JURIST Guest Columnist LaJuana Davis of the Cumberland School of Law evaluates the implications of legislative efforts in Alabama and other states to restrict access to abortions…
Alabama’s recent passage of the Women’s Health and Safety Act joins a wave of state abortion reform laws requiring abortion clinics to meet the same building and licensing standards as outpatient surgical care facilities. Supporters of Alabama’s law say that it imposes critical safeguards for women’s reproductive health care centers. Detractors say laws like Alabama’s are back-door restrictions on the right to have an abortion. Ten states have passed or are considering legislation like Alabama’s, including Arkansas, Arizona, Florida, Kansas, North Carolina, Mississippi, North Dakota, Oklahoma, Tennessee, and Virginia, according to the Pew Center. Lawmakers intend to force the US Supreme Court to reexamine its 1973 decision in Roe v. Wade, which held that abortion is a constitutionally-protected privacy right.
Alabama’s Women’s Health and Safety Act is a plank of the House Republican Caucus’ 2013 platform called “We Dare Defend Our Right to Life,” to address “[q]uestionable Supreme Court rulings [that] have eliminated the state’s ability to prohibit abortions altogether.” The sponsor of Alabama’s law, Rep. Mary Sue McClurkin, told an Alabama newspaper [Paywall] that the law was needed to protect women because “[w]hen a physician removes a child from a woman, that is the largest organ in a body.”
The Women’s Health and Safety Act is among the most restrictive state laws for abortion providers. The law requires that within six months, the state’s five reproductive health centers must provide the same patient care and meet the same building codes as ambulatory surgical clinics. Alabama clinics will likely have to add rooms, widen doorways to accommodate stretchers, and add pipelines for anesthesia.
The Alabama law also requires reproductive care clinics to report the name of the father of an unborn child to police when a patient is under age 16. The doctor performing an abortion on a minor must also contact the county department of human resources if the father is more than two years older than the minor. If a minor patient initially refuses to name the father, the law directs the clinic to encourage the minor to do so, consistent with state child abuse reporting requirements.
The provision that that will likely have the most impact, however, is the regulation of doctors who work at reproductive health care centers. The law mandates that every physician at a clinic where abortions are performed must have staff privileges at a hospital within the clinic’s metropolitan area. Alabama law previously required that only one doctor at a clinic have admitting privileges at an area hospital. The admitting privileges requirement is difficult for reproductive health centers to meet: hospitals with religious affiliations commonly refuse admitting privileges to OB/GYNs who perform elective abortions. A federal court recently stayed the enforcement of a similar Mississippi law after no area hospital would admit doctors who worked in that state’s only abortion clinic. In places where there are few in-state doctors willing to perform abortions, clinics must seek out-of-state physicians who are willing to travel. Given the controversy surrounding abortion issues, even local hospitals that have no religious affiliation may be reluctant to grant admitting privileges to out-of-state doctors for abortion care.

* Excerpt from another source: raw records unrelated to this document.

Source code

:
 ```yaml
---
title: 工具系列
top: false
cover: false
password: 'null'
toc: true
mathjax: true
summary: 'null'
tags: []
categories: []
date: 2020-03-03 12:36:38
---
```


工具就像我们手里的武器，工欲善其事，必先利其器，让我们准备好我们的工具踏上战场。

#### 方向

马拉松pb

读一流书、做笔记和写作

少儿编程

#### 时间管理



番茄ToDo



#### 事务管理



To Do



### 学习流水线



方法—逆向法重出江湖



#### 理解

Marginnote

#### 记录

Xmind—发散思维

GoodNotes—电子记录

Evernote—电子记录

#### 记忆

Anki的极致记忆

Opponents call such state abortion reform laws TRAP laws (Targeted Regulation of Abortion Providers). The goal of TRAP laws, argue organizations such as the Center for Reproductive Rights, is to do incrementally what Roe prevents states from doing directly: ban abortions. Pro-choice advocates say that these measures make providing abortions so expensive and burdensome that clinics will be forced to close. They also argue that the new laws’ building codes and surgical care requirements are also medically unnecessary, pointing to CDC reports that of 784,507 legal abortions performed in the United States in 2009, twelve women died as a result of the procedure.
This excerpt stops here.